For you reference giving create table and insert details

create table employee
(
   EMP_ID     varchar2(10),
   EMP_DATE   date,
   EMP_TASK   number
);

Insert into employee (EMP_ID,EMP_DATE,EMP_TASK) values ('A1',to_date('01-04-2024','DD-MM-YYYY'),345);
Insert into employee (EMP_ID,EMP_DATE,EMP_TASK) values ('A2',to_date('01-04-2024','DD-MM-YYYY'),546);
Insert into employee (EMP_ID,EMP_DATE,EMP_TASK) values ('A3',to_date('01-04-2024','DD-MM-YYYY'),232);
Insert into employee (EMP_ID,EMP_DATE,EMP_TASK) values ('A4',to_date('01-04-2024','DD-MM-YYYY'),8000);
Insert into employee (EMP_ID,EMP_DATE,EMP_TASK) values ('A5',to_date('01-04-2024','DD-MM-YYYY'),2344);
Insert into employee (EMP_ID,EMP_DATE,EMP_TASK) values ('A1',to_date('02-04-2024','DD-MM-YYYY'),456);
Insert into employee (EMP_ID,EMP_DATE,EMP_TASK) values ('A2',to_date('02-04-2024','DD-MM-YYYY'),9280);
Insert into employee (EMP_ID,EMP_DATE,EMP_TASK) values ('A3',to_date('02-04-2024','DD-MM-YYYY'),324);
Insert into employee (EMP_ID,EMP_DATE,EMP_TASK) values ('A2',to_date('02-04-2024','DD-MM-YYYY'),754);
Insert into employee (EMP_ID,EMP_DATE,EMP_TASK) values ('A8',to_date('02-04-2024','DD-MM-YYYY'),75);
Insert into employee (EMP_ID,EMP_DATE,EMP_TASK) values ('A2',to_date('03-04-2024','DD-MM-YYYY'),400);
Insert into employee (EMP_ID,EMP_DATE,EMP_TASK) values ('A3',to_date('03-04-2024','DD-MM-YYYY'),234);
Insert into employee (EMP_ID,EMP_DATE,EMP_TASK) values ('A3',to_date('04-04-2024','DD-MM-YYYY'),100);

Solution

  • This isn't recursive, but an alternative method is to count the number of days that have elapsed, and the number of days that an emp_id has been active:

    select emp_id, emp_date,
      emp_date - min(emp_date) over() + 1 as day_num,
      count(*) over (partition by emp_id order by emp_date) emp_day_num
    from (
      select distinct emp_id, emp_date
      from employee
    )
    order by emp_date, emp_id
    
    EMP_ID EMP_DATE DAY_NUM EMP_DAY_NUM
    A1 01-APR-24 1 1
    A2 01-APR-24 1 1
    A3 01-APR-24 1 1
    A4 01-APR-24 1 1
    A5 01-APR-24 1 1
    A1 02-APR-24 2 2
    A2 02-APR-24 2 2
    A3 02-APR-24 2 2
    A8 02-APR-24 2 1
    A2 03-APR-24 3 3
    A3 03-APR-24 3 3
    A3 04-APR-24 4 4

    The subquery is because count(distinct emp_id) over ... isn't allowed.

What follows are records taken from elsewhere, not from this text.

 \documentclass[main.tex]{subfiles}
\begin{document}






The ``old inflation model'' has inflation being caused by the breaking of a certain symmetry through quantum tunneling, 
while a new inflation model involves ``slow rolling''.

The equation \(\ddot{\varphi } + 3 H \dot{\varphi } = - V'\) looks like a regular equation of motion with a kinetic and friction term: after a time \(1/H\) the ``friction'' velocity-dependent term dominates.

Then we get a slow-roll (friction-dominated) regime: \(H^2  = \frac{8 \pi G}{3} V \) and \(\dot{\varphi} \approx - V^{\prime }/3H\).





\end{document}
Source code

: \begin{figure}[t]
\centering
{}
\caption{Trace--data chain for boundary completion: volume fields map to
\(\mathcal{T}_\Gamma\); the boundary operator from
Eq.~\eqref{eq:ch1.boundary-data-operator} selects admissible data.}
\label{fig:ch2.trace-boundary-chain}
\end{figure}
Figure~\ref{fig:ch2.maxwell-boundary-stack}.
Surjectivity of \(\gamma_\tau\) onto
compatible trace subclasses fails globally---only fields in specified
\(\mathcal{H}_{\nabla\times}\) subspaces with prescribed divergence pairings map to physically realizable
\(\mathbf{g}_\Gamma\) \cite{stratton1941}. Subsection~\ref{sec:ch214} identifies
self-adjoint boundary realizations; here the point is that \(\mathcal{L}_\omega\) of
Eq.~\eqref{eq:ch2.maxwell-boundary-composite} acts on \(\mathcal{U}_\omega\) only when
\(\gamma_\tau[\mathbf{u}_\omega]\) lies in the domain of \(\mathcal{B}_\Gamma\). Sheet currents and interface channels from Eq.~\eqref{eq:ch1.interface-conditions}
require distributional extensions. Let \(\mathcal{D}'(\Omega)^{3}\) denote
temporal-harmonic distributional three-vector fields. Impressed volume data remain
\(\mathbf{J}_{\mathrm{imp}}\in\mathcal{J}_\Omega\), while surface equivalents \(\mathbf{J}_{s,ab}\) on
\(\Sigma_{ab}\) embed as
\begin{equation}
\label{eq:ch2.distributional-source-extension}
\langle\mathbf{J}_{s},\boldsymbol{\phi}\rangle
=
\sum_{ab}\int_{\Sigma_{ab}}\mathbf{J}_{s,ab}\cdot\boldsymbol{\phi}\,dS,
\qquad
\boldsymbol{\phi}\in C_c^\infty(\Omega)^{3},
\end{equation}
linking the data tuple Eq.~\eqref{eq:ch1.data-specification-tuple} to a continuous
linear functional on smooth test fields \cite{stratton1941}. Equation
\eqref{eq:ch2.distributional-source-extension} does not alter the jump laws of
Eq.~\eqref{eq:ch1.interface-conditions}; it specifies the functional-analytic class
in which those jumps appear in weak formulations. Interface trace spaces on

    The min(emp_date) over() is the analytic version on min(), and gives the earliest date across the whole data set, but available as a value to every row. Then emp_date - min(emp_date) over() gives the offset of each row's date from that minimum; adding 1 just makes it 1-4 instead of 0-3 to make it easier to compare.

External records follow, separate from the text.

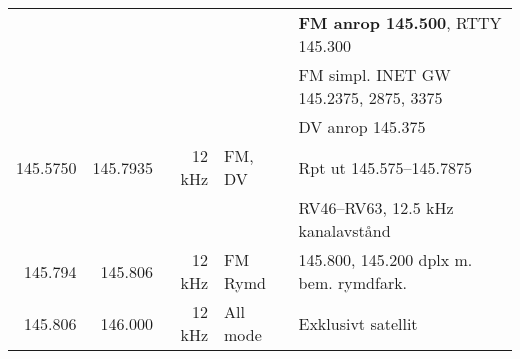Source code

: {\begin{tabular}{rrrll}
         &           &         &              & \textbf{FM anrop 145.500}, RTTY 145.300 \\
         &           &         &              & FM simpl. INET GW 145.2375, 2875, 3375  \\
         &           &         &              & DV anrop 145.375                        \\ \hline
145.5750 & 145.7935  & 12 kHz  & FM, DV       & Rpt ut 145.575--145.7875                \\
         &           &         &              & RV46–RV63, 12.5 kHz kanalavstånd        \\ \hline
145.794  & 145.806   & 12 kHz  & FM Rymd      & 145.800, 145.200 dplx m. bem. rymdfark. \\ \hline
145.806  & 146.000   & 12 kHz  & All mode     & Exklusivt satellit                      \\ \hline
\end{tabular}}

    count(*) over (partition by emp_id order by emp_date) is an analytic count that shows how many dates (distinct, because of the subquery) each emp_id has appeared so far, up to the current row's date. If an ID starts late or skips a date that count will no longer align with the day number.

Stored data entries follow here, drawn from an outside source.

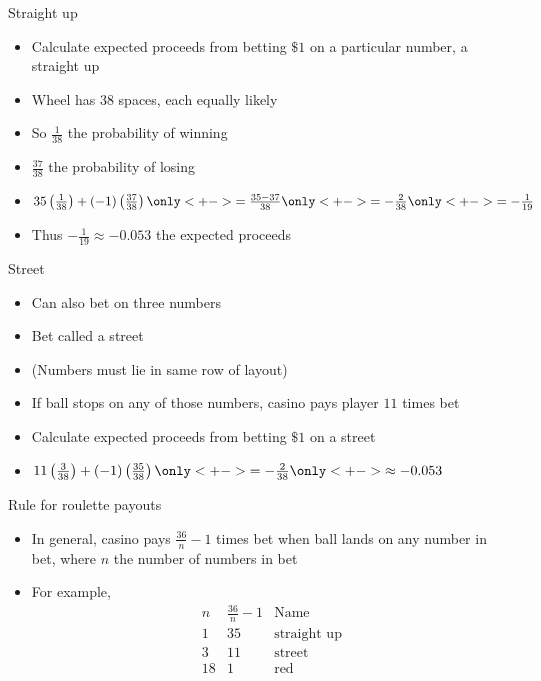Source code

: \documentclass[handout]{beamer}
\theoremstyle{definition}
\begin{document}
\begin{frame}{Straight up}
\begin{itemize}
\item Calculate expected proceeds from betting $\$1$
on a particular number, a \alert{straight up}
\item Wheel has $38$ spaces, each equally likely
\item So $\frac{1}{38}$ the probability of winning
\item $\frac{37}{38}$ the probability of losing
\item $35\left(\frac{1}{38}\right)
+\left(-1\right)\left(\frac{37}{38}\right)
\only<+->{=\frac{35-37}{38}}
\only<+->{=-\frac{2}{38}}
\only<+->{=-\frac{1}{19}}$
\item Thus $-\frac{1}{19}\approx -0.053$ the expected proceeds
\end{itemize}
\end{frame}

\begin{frame}{Street}
\begin{itemize}
\item Can also bet on three numbers
\item Bet called a \alert{street}
\item (Numbers must lie in same row of \alert{layout})
\item If ball stops on any of those numbers, casino
pays player $11$ times bet
\item Calculate expected proceeds from betting $\$1$ on a street
\item $11\left(\frac{3}{38}\right)+\left(-1\right)\left(\frac{35}{38}\right)
\only<+->{=-\frac{2}{38}}
\only<+->{\approx -0.053}$
\end{itemize}
\end{frame}

\begin{frame}{Rule for roulette payouts} 
\begin{itemize}
\item In general, casino pays $\frac{36}{n}-1$ times
bet when ball lands on any number in bet, where $n$
the number of numbers in bet
\item For example,
\[\begin{array}{l|c|l}
n&\frac{36}{n}-1&\text{Name}\\\hline
1&35&\text{straight up}\\
3&11&\text{street}\\
18&1&\text{red}
\end{array}\]
\end{itemize}
\end{frame}
\end{document}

    Then see if they match, and count those that do:

    select emp_date, count(emp_id)
    from (
      select emp_id, emp_date,
        emp_date - min(emp_date) over() + 1 as day_num,
        count(*) over (partition by emp_id order by emp_date) emp_day_num
      from (
        select distinct emp_id, emp_date
        from employee
      )
    )
    where emp_day_num = day_num
    group by emp_date
    order by emp_date
    
    EMP_DATE COUNT(EMP_ID)
    01-APR-24 5
    02-APR-24 3
    03-APR-24 2
    04-APR-24 1

    fiddle


    If you want a recursive approach then you could use a recursive CTE:

    with rcte (emp_id, emp_date) as (
      select emp_id, emp_date
      from employee
      where emp_date = (
        select min(emp_date) from employee
      )
      union all
      select r.emp_id, e.emp_date
      from rcte r
      join employee e
      on e.emp_id = r.emp_id
      and e.emp_date = r.emp_date + 1
    )
    select emp_date, count(distinct emp_id)
    from rcte
    group by emp_date
    order by emp_date
    
    EMP_DATE COUNT(DISTINCTEMP_ID)
    01-APR-24 5
    02-APR-24 3
    03-APR-24 2
    04-APR-24 1

    fiddle

    The anchor branch is similar to your first CTE, the recursive branch looks for a matching ID the next day. For each row in the previous rcte result, it looks in employee for a row with same ID and the next day (which is r.emp_date + 1). Once there is a gap for an ID it stop appearing.